=== Exercise materials ===
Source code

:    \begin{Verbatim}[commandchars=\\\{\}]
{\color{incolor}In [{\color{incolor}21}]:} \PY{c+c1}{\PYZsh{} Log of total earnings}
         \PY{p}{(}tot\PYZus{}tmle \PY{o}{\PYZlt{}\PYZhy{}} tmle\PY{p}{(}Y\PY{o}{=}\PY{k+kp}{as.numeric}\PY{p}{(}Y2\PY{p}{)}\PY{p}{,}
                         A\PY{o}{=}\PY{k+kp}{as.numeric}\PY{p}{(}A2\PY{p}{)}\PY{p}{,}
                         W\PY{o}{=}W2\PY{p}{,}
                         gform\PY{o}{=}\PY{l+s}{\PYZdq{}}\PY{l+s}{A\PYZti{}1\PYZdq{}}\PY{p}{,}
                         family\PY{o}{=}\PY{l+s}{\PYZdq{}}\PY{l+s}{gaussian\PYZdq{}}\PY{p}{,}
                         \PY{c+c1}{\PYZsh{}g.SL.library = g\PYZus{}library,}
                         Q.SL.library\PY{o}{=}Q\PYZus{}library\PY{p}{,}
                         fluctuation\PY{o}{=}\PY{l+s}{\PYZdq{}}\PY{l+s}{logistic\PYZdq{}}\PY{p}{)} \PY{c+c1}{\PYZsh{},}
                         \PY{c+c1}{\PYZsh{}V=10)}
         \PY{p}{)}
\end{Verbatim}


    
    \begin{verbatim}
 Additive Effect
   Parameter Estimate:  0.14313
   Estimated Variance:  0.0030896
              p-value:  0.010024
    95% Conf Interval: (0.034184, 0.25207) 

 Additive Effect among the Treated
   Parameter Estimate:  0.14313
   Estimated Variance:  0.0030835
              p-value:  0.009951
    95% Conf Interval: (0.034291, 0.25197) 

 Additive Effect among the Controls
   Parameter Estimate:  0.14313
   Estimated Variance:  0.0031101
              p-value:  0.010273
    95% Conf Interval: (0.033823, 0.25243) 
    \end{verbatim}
===
§ **Task item**:
Each record must be repeated exactly as it appears above.

§ **Task solution**:
Source code

:    \begin{Verbatim}[commandchars=\\\{\}]
{\color{incolor}In [{\color{incolor}21}]:} \PY{c+c1}{\PYZsh{} Log of total earnings}
         \PY{p}{(}tot\PYZus{}tmle \PY{o}{\PYZlt{}\PYZhy{}} tmle\PY{p}{(}Y\PY{o}{=}\PY{k+kp}{as.numeric}\PY{p}{(}Y2\PY{p}{)}\PY{p}{,}
                         A\PY{o}{=}\PY{k+kp}{as.numeric}\PY{p}{(}A2\PY{p}{)}\PY{p}{,}
                         W\PY{o}{=}W2\PY{p}{,}
                         gform\PY{o}{=}\PY{l+s}{\PYZdq{}}\PY{l+s}{A\PYZti{}1\PYZdq{}}\PY{p}{,}
                         family\PY{o}{=}\PY{l+s}{\PYZdq{}}\PY{l+s}{gaussian\PYZdq{}}\PY{p}{,}
                         \PY{c+c1}{\PYZsh{}g.SL.library = g\PYZus{}library,}
                         Q.SL.library\PY{o}{=}Q\PYZus{}library\PY{p}{,}
                         fluctuation\PY{o}{=}\PY{l+s}{\PYZdq{}}\PY{l+s}{logistic\PYZdq{}}\PY{p}{)} \PY{c+c1}{\PYZsh{},}
                         \PY{c+c1}{\PYZsh{}V=10)}
         \PY{p}{)}
\end{Verbatim}


    
    \begin{verbatim}
 Additive Effect
   Parameter Estimate:  0.14313
   Estimated Variance:  0.0030896
              p-value:  0.010024
    95% Conf Interval: (0.034184, 0.25207) 

 Additive Effect among the Treated
   Parameter Estimate:  0.14313
   Estimated Variance:  0.0030835
              p-value:  0.009951
    95% Conf Interval: (0.034291, 0.25197) 

 Additive Effect among the Controls
   Parameter Estimate:  0.14313
   Estimated Variance:  0.0031101
              p-value:  0.010273
    95% Conf Interval: (0.033823, 0.25243) 
    \end{verbatim}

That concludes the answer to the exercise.